José Alfonso Dulanto Rencoret (born 4 December 1943) is a Chilean politician and civil engineer who served as minister during Ricardo Lagos' government (2000−2006).

Early life
Dulanto completed his primary and secondary studies at Saint George's College in Las Condes, an upper-middle-class neighborhood of Santiago, the capital of Chile. Later, he studied civil engineering at the Pontifical Catholic University of Chile (PUC), graduating in 1969.

Once he graduated, and thanks to a scholarship from the British Council, Dulanto lived in London, England for two years.

Career
Dulanto started working in mining in 1972 when he joined the state-owned Codelco. He then carried out some business projects related to the field, starting in 1980, in partnership with Alejandro Noemi –executive president of Codelco in the '90s–.

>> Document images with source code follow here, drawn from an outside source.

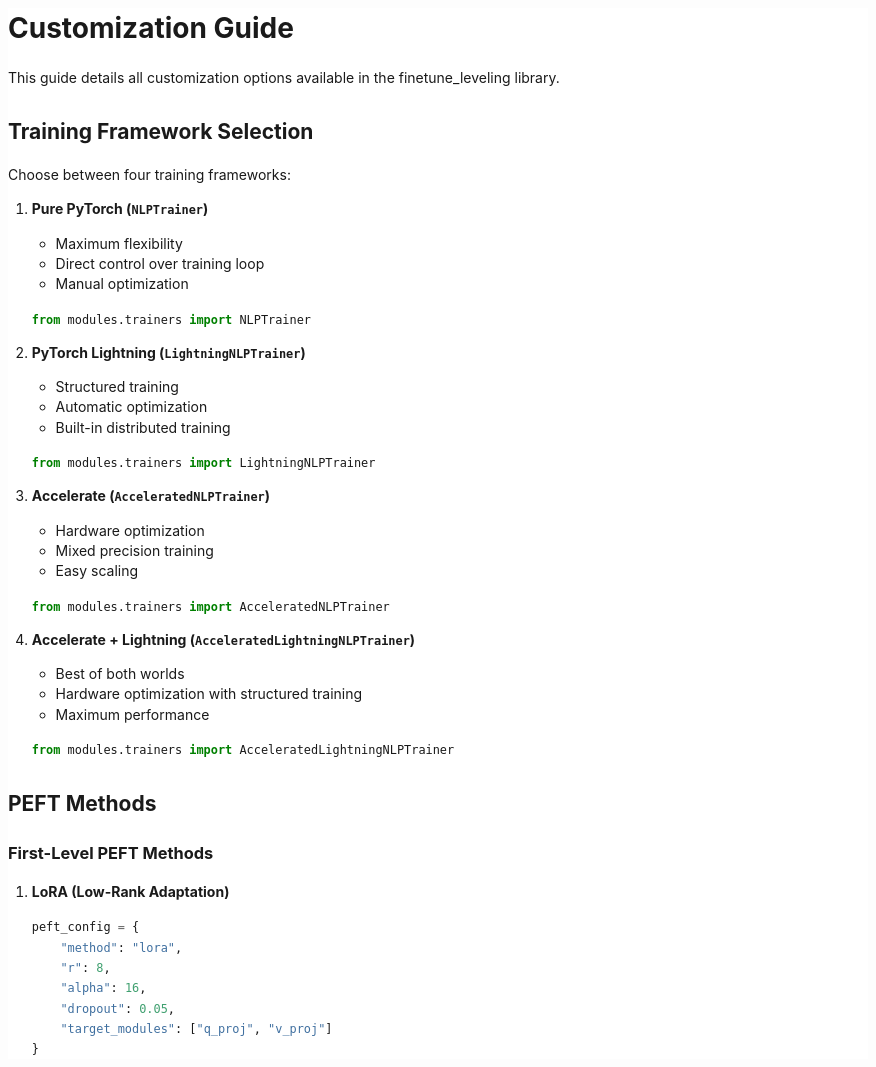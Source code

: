 # Customization Guide

This guide details all customization options available in the finetune_leveling library.

## Training Framework Selection

Choose between four training frameworks:

1. **Pure PyTorch (`NLPTrainer`)**
   - Maximum flexibility
   - Direct control over training loop
   - Manual optimization
   ```python
   from modules.trainers import NLPTrainer
   ```

2. **PyTorch Lightning (`LightningNLPTrainer`)**
   - Structured training
   - Automatic optimization
   - Built-in distributed training
   ```python
   from modules.trainers import LightningNLPTrainer
   ```

3. **Accelerate (`AcceleratedNLPTrainer`)**
   - Hardware optimization
   - Mixed precision training
   - Easy scaling
   ```python
   from modules.trainers import AcceleratedNLPTrainer
   ```

4. **Accelerate + Lightning (`AcceleratedLightningNLPTrainer`)**
   - Best of both worlds
   - Hardware optimization with structured training
   - Maximum performance
   ```python
   from modules.trainers import AcceleratedLightningNLPTrainer
   ```

## PEFT Methods

### First-Level PEFT Methods

1. **LoRA (Low-Rank Adaptation)**
   ```python
   peft_config = {
       "method": "lora",
       "r": 8,
       "alpha": 16,
       "dropout": 0.05,
       "target_modules": ["q_proj", "v_proj"]
   }
   ```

In 1995, Dulanto and the Callejas family - partners in Refimet - sold the Altonorte smelter to Noranda.

Independent pro-Christian Democracy (DC), in the Government of Ricardo Lagos, he was appointed mayor of the main mining region of Chile: Antofagasta (2000). Dulanto was evaluated as one of the best intendants of the government, so he was appointed as Ministry of Mining in 2002.

The most important events of his administration were the approval of a specific tax project –after an initial failure in the form of royalty– and a higher collection for copper, which reached historical price levels.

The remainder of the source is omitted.